** TO DO **
Your reply should be a faithful copy of the records below, free of pictures.

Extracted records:
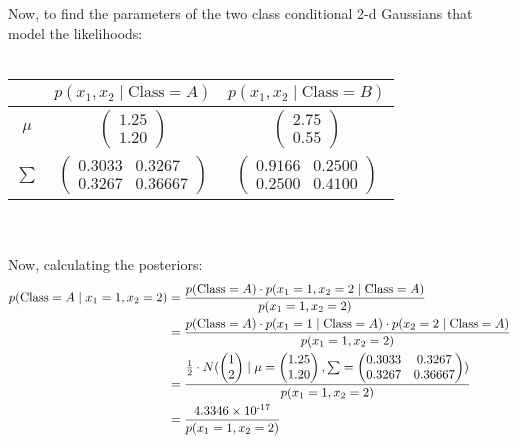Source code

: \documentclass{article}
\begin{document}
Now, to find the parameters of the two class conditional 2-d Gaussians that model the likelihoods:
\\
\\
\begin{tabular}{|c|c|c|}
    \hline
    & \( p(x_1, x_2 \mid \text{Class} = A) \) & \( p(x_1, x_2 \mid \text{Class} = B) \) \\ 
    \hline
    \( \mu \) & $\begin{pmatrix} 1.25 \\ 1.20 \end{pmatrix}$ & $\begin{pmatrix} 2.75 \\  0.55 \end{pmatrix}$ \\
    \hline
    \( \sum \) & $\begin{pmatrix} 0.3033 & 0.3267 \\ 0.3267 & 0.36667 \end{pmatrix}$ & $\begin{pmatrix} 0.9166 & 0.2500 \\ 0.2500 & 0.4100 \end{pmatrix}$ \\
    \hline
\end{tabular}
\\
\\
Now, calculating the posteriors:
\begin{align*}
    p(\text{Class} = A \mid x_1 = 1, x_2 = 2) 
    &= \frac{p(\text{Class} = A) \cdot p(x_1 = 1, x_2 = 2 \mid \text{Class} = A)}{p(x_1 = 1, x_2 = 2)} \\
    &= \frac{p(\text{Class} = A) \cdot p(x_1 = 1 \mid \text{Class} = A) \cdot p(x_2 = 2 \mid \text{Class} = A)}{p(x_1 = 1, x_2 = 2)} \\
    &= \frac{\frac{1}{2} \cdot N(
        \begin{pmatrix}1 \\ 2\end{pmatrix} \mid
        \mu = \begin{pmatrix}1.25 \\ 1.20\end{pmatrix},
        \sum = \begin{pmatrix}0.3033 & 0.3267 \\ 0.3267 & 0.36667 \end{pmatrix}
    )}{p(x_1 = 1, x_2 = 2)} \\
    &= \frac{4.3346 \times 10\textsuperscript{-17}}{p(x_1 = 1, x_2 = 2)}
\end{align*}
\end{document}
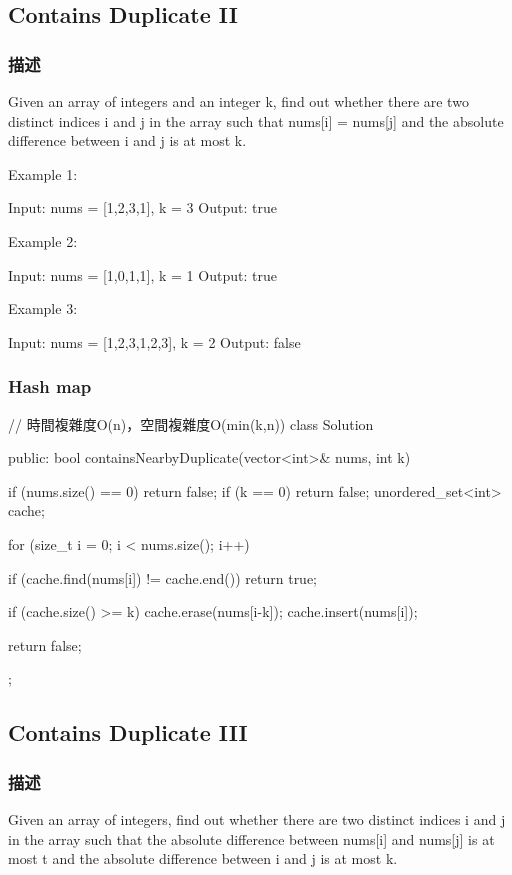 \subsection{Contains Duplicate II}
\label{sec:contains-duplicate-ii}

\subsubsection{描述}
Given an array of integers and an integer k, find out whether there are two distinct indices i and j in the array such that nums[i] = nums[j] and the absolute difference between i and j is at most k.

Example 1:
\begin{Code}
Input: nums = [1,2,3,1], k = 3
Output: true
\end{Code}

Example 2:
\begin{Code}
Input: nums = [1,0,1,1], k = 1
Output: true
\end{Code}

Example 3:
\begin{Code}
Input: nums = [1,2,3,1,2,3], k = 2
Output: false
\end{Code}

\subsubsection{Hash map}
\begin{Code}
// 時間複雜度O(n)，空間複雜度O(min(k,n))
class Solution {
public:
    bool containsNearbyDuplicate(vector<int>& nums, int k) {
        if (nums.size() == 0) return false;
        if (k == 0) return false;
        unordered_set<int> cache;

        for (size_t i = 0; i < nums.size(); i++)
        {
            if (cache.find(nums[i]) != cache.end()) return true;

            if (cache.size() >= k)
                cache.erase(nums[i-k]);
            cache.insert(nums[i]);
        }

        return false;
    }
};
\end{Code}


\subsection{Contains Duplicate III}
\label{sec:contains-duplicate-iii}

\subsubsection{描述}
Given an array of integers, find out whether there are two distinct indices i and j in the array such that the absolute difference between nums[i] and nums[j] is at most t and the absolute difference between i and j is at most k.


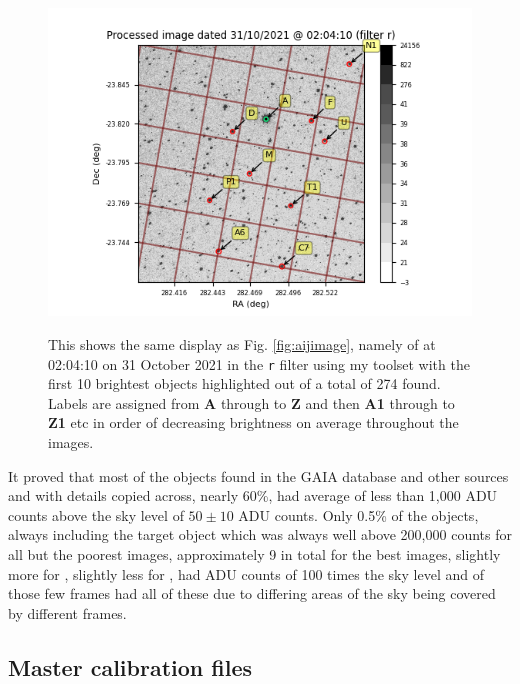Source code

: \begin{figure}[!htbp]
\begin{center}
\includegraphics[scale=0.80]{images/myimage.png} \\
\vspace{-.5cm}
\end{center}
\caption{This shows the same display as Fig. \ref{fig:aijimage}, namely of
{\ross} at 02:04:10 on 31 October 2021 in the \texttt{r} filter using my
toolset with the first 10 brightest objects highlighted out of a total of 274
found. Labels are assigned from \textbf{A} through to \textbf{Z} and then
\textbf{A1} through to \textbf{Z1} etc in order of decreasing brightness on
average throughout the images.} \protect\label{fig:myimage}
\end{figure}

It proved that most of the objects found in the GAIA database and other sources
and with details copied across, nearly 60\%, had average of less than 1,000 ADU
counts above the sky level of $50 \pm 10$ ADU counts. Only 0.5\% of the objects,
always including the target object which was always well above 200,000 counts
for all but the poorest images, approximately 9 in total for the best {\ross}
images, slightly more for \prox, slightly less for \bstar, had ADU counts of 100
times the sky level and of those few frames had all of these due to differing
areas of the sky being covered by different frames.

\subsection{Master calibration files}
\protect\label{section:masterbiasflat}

** SOLUTION FOR THIS EXERCISE **
Source code

: \documentclass{article}
\begin{document}
Now, to find the parameters of the two class conditional 2-d Gaussians that model the likelihoods:
\\
\\
\begin{tabular}{|c|c|c|}
    \hline
    & \( p(x_1, x_2 \mid \text{Class} = A) \) & \( p(x_1, x_2 \mid \text{Class} = B) \) \\ 
    \hline
    \( \mu \) & $\begin{pmatrix} 1.25 \\ 1.20 \end{pmatrix}$ & $\begin{pmatrix} 2.75 \\  0.55 \end{pmatrix}$ \\
    \hline
    \( \sum \) & $\begin{pmatrix} 0.3033 & 0.3267 \\ 0.3267 & 0.36667 \end{pmatrix}$ & $\begin{pmatrix} 0.9166 & 0.2500 \\ 0.2500 & 0.4100 \end{pmatrix}$ \\
    \hline
\end{tabular}
\\
\\
Now, calculating the posteriors:
\begin{align*}
    p(\text{Class} = A \mid x_1 = 1, x_2 = 2) 
    &= \frac{p(\text{Class} = A) \cdot p(x_1 = 1, x_2 = 2 \mid \text{Class} = A)}{p(x_1 = 1, x_2 = 2)} \\
    &= \frac{p(\text{Class} = A) \cdot p(x_1 = 1 \mid \text{Class} = A) \cdot p(x_2 = 2 \mid \text{Class} = A)}{p(x_1 = 1, x_2 = 2)} \\
    &= \frac{\frac{1}{2} \cdot N(
        \begin{pmatrix}1 \\ 2\end{pmatrix} \mid
        \mu = \begin{pmatrix}1.25 \\ 1.20\end{pmatrix},
        \sum = \begin{pmatrix}0.3033 & 0.3267 \\ 0.3267 & 0.36667 \end{pmatrix}
    )}{p(x_1 = 1, x_2 = 2)} \\
    &= \frac{4.3346 \times 10\textsuperscript{-17}}{p(x_1 = 1, x_2 = 2)}
\end{align*}
\end{document}
 \subsection{Contains Duplicate II}
\label{sec:contains-duplicate-ii}

\subsubsection{描述}
Given an array of integers and an integer k, find out whether there are two distinct indices i and j in the array such that nums[i] = nums[j] and the absolute difference between i and j is at most k.

Example 1:
\begin{Code}
Input: nums = [1,2,3,1], k = 3
Output: true
\end{Code}

Example 2:
\begin{Code}
Input: nums = [1,0,1,1], k = 1
Output: true
\end{Code}

Example 3:
\begin{Code}
Input: nums = [1,2,3,1,2,3], k = 2
Output: false
\end{Code}

\subsubsection{Hash map}
\begin{Code}
// 時間複雜度O(n)，空間複雜度O(min(k,n))
class Solution {
public:
    bool containsNearbyDuplicate(vector<int>& nums, int k) {
        if (nums.size() == 0) return false;
        if (k == 0) return false;
        unordered_set<int> cache;

        for (size_t i = 0; i < nums.size(); i++)
        {
            if (cache.find(nums[i]) != cache.end()) return true;

            if (cache.size() >= k)
                cache.erase(nums[i-k]);
            cache.insert(nums[i]);
        }

        return false;
    }
};
\end{Code}


\subsection{Contains Duplicate III}
\label{sec:contains-duplicate-iii}

\subsubsection{描述}
Given an array of integers, find out whether there are two distinct indices i and j in the array such that the absolute difference between nums[i] and nums[j] is at most t and the absolute difference between i and j is at most k.


Source code

: \begin{figure}[!htbp]
\begin{center}
\includegraphics[scale=0.80]{images/myimage.png} \\
\vspace{-.5cm}
\end{center}
\caption{This shows the same display as Fig. \ref{fig:aijimage}, namely of
{\ross} at 02:04:10 on 31 October 2021 in the \texttt{r} filter using my
toolset with the first 10 brightest objects highlighted out of a total of 274
found. Labels are assigned from \textbf{A} through to \textbf{Z} and then
\textbf{A1} through to \textbf{Z1} etc in order of decreasing brightness on
average throughout the images.} \protect\label{fig:myimage}
\end{figure}

It proved that most of the objects found in the GAIA database and other sources
and with details copied across, nearly 60\%, had average of less than 1,000 ADU
counts above the sky level of $50 \pm 10$ ADU counts. Only 0.5\% of the objects,
always including the target object which was always well above 200,000 counts
for all but the poorest images, approximately 9 in total for the best {\ross}
images, slightly more for \prox, slightly less for \bstar, had ADU counts of 100
times the sky level and of those few frames had all of these due to differing
areas of the sky being covered by different frames.

\subsection{Master calibration files}
\protect\label{section:masterbiasflat}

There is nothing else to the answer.